Ela não está exagerando. Em Belém, na sexta-feira, primeira noite da Micareta, Ivete saiu direto de seu jatinho particular para o show depois de passar a tarde gravando jingles e chamadas de rádio em um estúdio no Rio de Janeiro. São mais de 15 anos de carreira se contarmos o tempo em que cantava nos bares de Salvador. Após tanto tempo subindo e descendo de trios elétricos, tocando por todo o Brasil e aparecendo em programas de televisão, Ivete garante que para ela é como se estivesse fazendo tudo pela primeira vez.
"É uma coisa meio inebriante", responde. "Esse vício de subir no palco, de ouvir as pessoas gritando seu nome, de fazer um show. Sou viciada nisso, Vladimir. Claro que tem a questão do ego e eu estaria mentindo para você se dissesse que essa egotrip não me agrada. Claro que agrada. É fascinante."
"Engraçado você assumir isso com tanta naturalidade."
"Ah... Se você for entrevistar algum artista e ele disser que não gosta disso ele está mentindo. Mas tomo muito cuidado para não deixar que isso me domine. O meu lado estrela fica em cima do palco. Quando desço para o camarim muda tudo. A partir daí a minha vida é outra, o meu assunto é outro. Não dá para ser popstar o tempo todo. Tenho horror a essa história de ser diva, de dar piti, de atormentar a produção dos meus shows com exigências impossíveis. As pessoas não podem ter medo porque Ivete vai chegar. Às vezes, o camarim dos meus músicos tem mais comida que o meu. O que me preocupa mesmo é a qualidade do meu show, um som bom, uma luz boa. É por isso que eu brigo. Odeio apresentar show meia-boca. E até poderia fazer isso, chegar lá, tocar de qualquer jeito, escorada na minha fama ou em uma campanha de marketing qualquer. Mas não é a minha. Não quero sashimi no camarim, mas quero um puta som na hora do show."
Chega o jantar - salmão grelhado com legumes. Enquanto Ivete come, a conversa muda de sua rotina de trabalho para a sua carreira. Ao contrário de seus contemporâneos da axé music, Ivete deu um salto ao se inserir em definitivo como uma artista pop dentro do mercado fonográfico nacional. Chiclete com Banana, Asa de Águia, Ricardo Chaves, há muito nenhum deles lança CDs com músicas inéditas ou faz turnês, restritos que estão ao circuito dos carnavais fora de época e aos blocos do Carnaval de Salvador. Enquanto isso, Ivete se apresenta por todo o Brasil - em média 12 shows por mês com cachês que variam entre R$ 100 e R$ 150 mil, segundo uma fonte ligada à produção da Micareta em Belém -, já vendeu oito milhões e meio de discos, fez seis turnês internacionais, firmou parcerias com Samuel Rosa e Herbert Vianna, teve um DVD produzido pela MTV Brasil e lançou músicas que conseguem sobreviver aos sacolejos e modismos da folia baiana.

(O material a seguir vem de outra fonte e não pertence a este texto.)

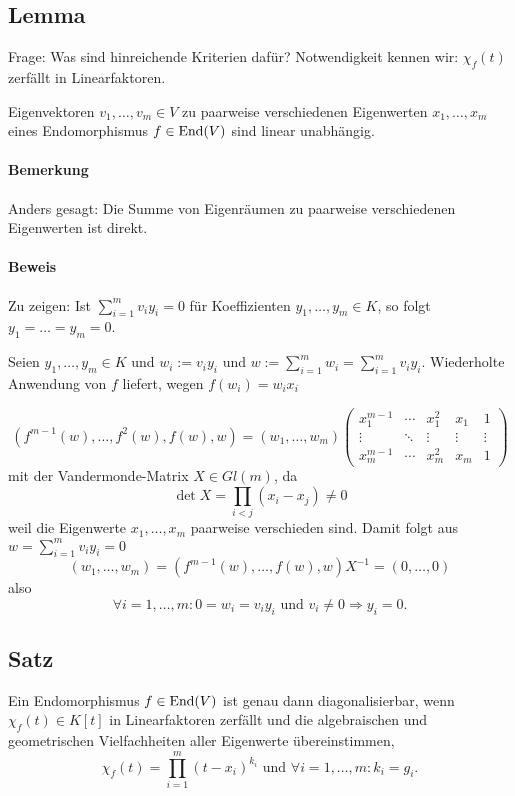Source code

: 
\subsection{Lemma}
	Frage: Was sind hinreichende Kriterien dafür? Notwendigkeit kennen wir: $ \chi_f(t) $ zerfällt in Linearfaktoren.
	
	\begin{Lemma}
		Eigenvektoren $ v_1,\dots,v_m\in V $ zu paarweise verschiedenen Eigenwerten $ x_1,\dots,x_m $ eines Endomorphismus $ f\in\operatorname{End}(V) $ sind linear unabhängig.
	\end{Lemma}
\paragraph{Bemerkung}
	Anders gesagt: Die Summe von Eigenräumen zu paarweise verschiedenen Eigenwerten ist direkt.
\paragraph{Beweis}
	Zu zeigen: Ist $ \sum_{i=1}^m v_iy_i = 0 $ für Koeffizienten $ y_1,\dots,y_m\in K $, so folgt $ y_1 = \dots = y_m = 0 $.
	
	Seien $ y_1,\dots,y_m \in K $ und $ w_i := v_iy_i $ und $ w:= \sum_{i=1}^{m}w_i = \sum_{i=1}^{m}v_iy_i$.
	Wiederholte Anwendung von $ f $ liefert, wegen $ f(w_i) = w_ix_i $
	
		\[ (f^{m-1}(w),\dots,f^2(w),f(w),w) = (w_1,\dots,w_m)
		\begin{pmatrix}
		 x_1^{m-1}&\cdots&x_1^2&x_1&1 \\
		 \vdots&\ddots&\vdots&\vdots&\vdots\\
		 x_m^{m-1}&\cdots&x_m^2&x_m & 1
		\end{pmatrix} \]
	mit der Vandermonde-Matrix $ X\in Gl(m) $, da
		\[ \det X = \prod_{i<j} (x_i - x_j)\neq 0 \]
	weil die Eigenwerte $ x_1,\dots,x_m $ paarweise verschieden sind.
	Damit folgt aus $ w=\sum_{i=1}^{m}v_iy_i = 0 $
		\[ (w_1,\dots,w_m)=(f^{m-1}(w),\dots,f(w),w)X^{-1} = (0,\dots,0) \]
	also
		\[ \forall i=1,\dots,m: 0 = w_i = v_iy_i \text{ und }v_i \neq 0 \Rightarrow y_i = 0.  \]
\subsection{Satz}
    \begin{Satz}
		Ein Endomorphismus $ f\in \operatorname{End}(V) $ ist genau dann diagonalisierbar, wenn $ \chi_f(t) \in K[t] $ in Linearfaktoren zerfällt und die algebraischen und geometrischen Vielfachheiten aller Eigenwerte übereinstimmen,
			\[ \chi_f(t) = \prod_{i=1}^{m}(t-x_i)^{k_i} \text{ und } \forall i=1,\dots,m: k_i = g_i.\]
	\end{Satz}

Embora faça questão de afirmar que se sente pouco à vontade com o rótulo de "rainha do pop". "Tudo bem que você me chame de 'pop'", rebate ela, séria, "é um direito seu. Mas acho que ainda continuo fazendo música baiana. Minhas raízes estão lá, nesse mesmo som que comecei fazendo no início dos anos 90. Se você disser que eu me-lhorei como cantora, que hoje em dia mi-nha voz é melhor, que o meu show é me-lhor, aí eu sou obrigada a concordar. Só não vou é negar aquilo que eu sou. Na verdade acho que o que eu fiz foi expandir a minha música em outras direções. Mas na essência o que faço ainda é música baiana. Ouço muita coisa. E de tudo isso que ouço, algumas coisas incorporo ao meu trabalho, outras não. Curto Stevie Wonder, Raul Midon, Gil Scott-Heron, George Clinton, Billie Holiday, Los Hermanos, Skank. Tem ainda Maria Bethânia, a minha diva maior. E o James Brown. Rapaz... Toquei com ele em Bruxelas e foi inacreditável. Bati foto e tudo. Ele com aquela capa maravilhosa e eu lá, ajoelhada na frente dele. Na verdade eu ouço o que cai nas minhas mãos e me agrada. Fica tudo misturado no meu iPod."
"iPod? Então você baixa MP3 sem culpa?"
"Ô, meu irmão, culpa do quê? Estou esperando o momento em que vamos chegar a um denominador comum entre a velocidade com que a tecnologia se desenvolve e essa coisa obsoleta que é o mercado fonográfico. Claro que não se pode vender um disco meu, com os custos que ele tem, pelo mesmo preço do pirata da esquina. Em contrapartida, não se pode esperar que, em um país subdesenvolvido como o nosso as pessoas consigam comprar um disco pelo preço que ele é vendido nas lojas. Temos de chegar a um meio-termo. Não tínhamos pensado nisso antes porque a pirataria não nos incomodava tanto quanto incomoda hoje."
"E qual seria a saída?"
"Acho que se existe uma saída, ela passa pela internet. Até porque no futuro ninguém mais vai vender disco. Eu mesma compro minhas MP3 no iTunes. Vou lá, escolho o que quero, pago e depois vem a conta no cartão de crédito. Talvez seja o caso de investir também em singles. O mundo hoje é muito imediatista e as coisas são consumidas em uma velocidade muito grande. Por isso, essa nova forma de comercializar música, por meio dos singles ou da venda de MP3 pela internet, me parece ser a solução mais rápida e barata para resolver o problema. Tudo bem que de repente ela seja menos lucrativa que a forma anterior. Mas aceitá-la é garantir a sobrevivência da própria indústria musical."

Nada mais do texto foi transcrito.